MATERIALS AND METHODS
AL PPS generic products coded (ALA - ALF), sourced from registered pharmacy outlets in Uyo, southeastern Nigeria; nevirapine was used as internal standard (IS), while acetonitrile and potassium dihydrogen phosphate, as mobile phase, were all products of Sigma Aldrich, Germany. Artemether and lumefantrine reference powders were obtained from Qimdis, France. All the reagents employed were of analytical grade.
The samples were visually examined to assess characteristics such as odour, colour and texture of powder.
To reconstitute the powder products of AL, 20mL of distilled water was added, shaken well and made up to 60 ml mark with water. The viscosity of the reconstituted PPS products was evaluated using a viscometer (Mettler Toledo, Germany). Twenty milliliters of the suspension was placed between the cone and the basal plate at standard temperature condition, 32o C and rotation at 5 rpm for 5 min. The water content of the PPS products was determined using 1 g of powder for the analysis in a moisture analyzer and heating up to 105o C. Measurement was performed in triplicates for each drug product.
The pH of the reconstituted products was measured (n = 3) by dipping the probe of the device directly into the reconstituted products using a pH/mV meter (Mettler Toledo, Germany) at temperature of 25o C.
The reconstituted products were shaken up. After flocculation, 20 mL samples were taken with a pipette from the same depth and added to a porcelain dish of known weight, W1. This was evaporated to dryness by placing the dish with its content first on a water bath and subsequently in an oven (Galenkemp No. 335, England). The samples were intermittently cooled in a dessicator and weighed until a constant weight, W2, was obtained. The difference in weights (W2- W1) was calculated and the total solid percent determined from equation 1.

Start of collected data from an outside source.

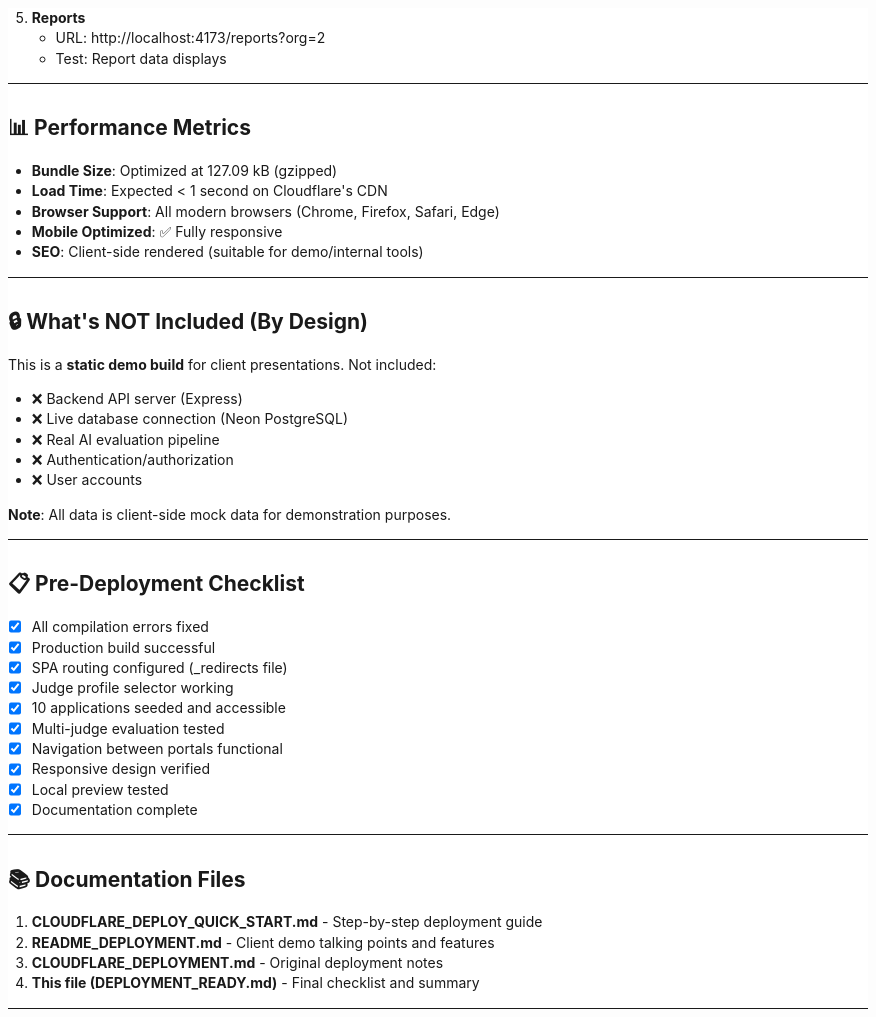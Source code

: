 5. **Reports**
   - URL: http://localhost:4173/reports?org=2
   - Test: Report data displays

---

## 📊 Performance Metrics

- **Bundle Size**: Optimized at 127.09 kB (gzipped)
- **Load Time**: Expected < 1 second on Cloudflare's CDN
- **Browser Support**: All modern browsers (Chrome, Firefox, Safari, Edge)
- **Mobile Optimized**: ✅ Fully responsive
- **SEO**: Client-side rendered (suitable for demo/internal tools)

---

## 🔒 What's NOT Included (By Design)

This is a **static demo build** for client presentations. Not included:

- ❌ Backend API server (Express)
- ❌ Live database connection (Neon PostgreSQL)
- ❌ Real AI evaluation pipeline
- ❌ Authentication/authorization
- ❌ User accounts

**Note**: All data is client-side mock data for demonstration purposes.

---

## 📋 Pre-Deployment Checklist

- [x] All compilation errors fixed
- [x] Production build successful
- [x] SPA routing configured (_redirects file)
- [x] Judge profile selector working
- [x] 10 applications seeded and accessible
- [x] Multi-judge evaluation tested
- [x] Navigation between portals functional
- [x] Responsive design verified
- [x] Local preview tested
- [x] Documentation complete

---

## 📚 Documentation Files

1. **CLOUDFLARE_DEPLOY_QUICK_START.md** - Step-by-step deployment guide
2. **README_DEPLOYMENT.md** - Client demo talking points and features
3. **CLOUDFLARE_DEPLOYMENT.md** - Original deployment notes
4. **This file (DEPLOYMENT_READY.md)** - Final checklist and summary

---
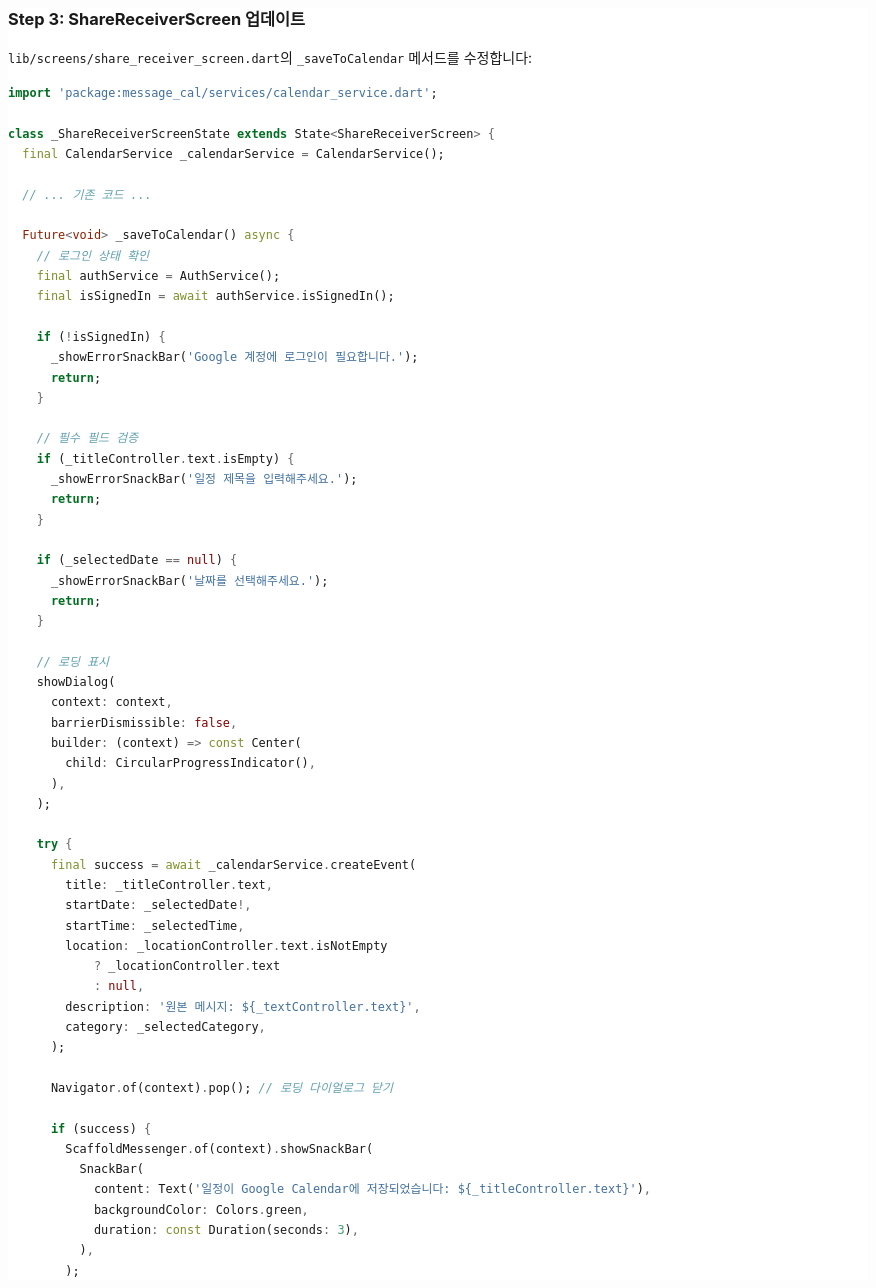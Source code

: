 ### Step 3: ShareReceiverScreen 업데이트

`lib/screens/share_receiver_screen.dart`의 `_saveToCalendar` 메서드를 수정합니다:

```dart
import 'package:message_cal/services/calendar_service.dart';

class _ShareReceiverScreenState extends State<ShareReceiverScreen> {
  final CalendarService _calendarService = CalendarService();
  
  // ... 기존 코드 ...

  Future<void> _saveToCalendar() async {
    // 로그인 상태 확인
    final authService = AuthService();
    final isSignedIn = await authService.isSignedIn();
    
    if (!isSignedIn) {
      _showErrorSnackBar('Google 계정에 로그인이 필요합니다.');
      return;
    }

    // 필수 필드 검증
    if (_titleController.text.isEmpty) {
      _showErrorSnackBar('일정 제목을 입력해주세요.');
      return;
    }

    if (_selectedDate == null) {
      _showErrorSnackBar('날짜를 선택해주세요.');
      return;
    }

    // 로딩 표시
    showDialog(
      context: context,
      barrierDismissible: false,
      builder: (context) => const Center(
        child: CircularProgressIndicator(),
      ),
    );

    try {
      final success = await _calendarService.createEvent(
        title: _titleController.text,
        startDate: _selectedDate!,
        startTime: _selectedTime,
        location: _locationController.text.isNotEmpty 
            ? _locationController.text 
            : null,
        description: '원본 메시지: ${_textController.text}',
        category: _selectedCategory,
      );

      Navigator.of(context).pop(); // 로딩 다이얼로그 닫기

      if (success) {
        ScaffoldMessenger.of(context).showSnackBar(
          SnackBar(
            content: Text('일정이 Google Calendar에 저장되었습니다: ${_titleController.text}'),
            backgroundColor: Colors.green,
            duration: const Duration(seconds: 3),
          ),
        );
```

Chemical content determination
The internal standard was prepared by dissolving 20 mg of nevirapine in 10 mL of deionized water and made up to mark in a 1 L volumetric flask resulting in 20 mg/ml solution. Approximately 250 mg and 1500 mg of artemether and lumefantrine reference powders, respectively, were transferred into a 100-mL volumetric flask and made up to mark. The solutions were sonicated and then diluted to 1 L in a volumetric flask to produce 0.25 and 1.5 mg/mL stock solutions, respectively. The stock solutions produced were further diluted with acetonitrile: acetic acid (99: 2, v/v) to obtain the working solutions. The working solutions were spiked with IS solution to give uniform amount of the IS in the working solution. One sample was taken from one bottle and three bottles were sampled. High pressure liquid chromatographic (HPLC) system was used to assay the samples (HPLC Peak 7000 system with analytical chromosil column C18, 250 x 46 mm, Rheodyne manual samples injectors, Germany).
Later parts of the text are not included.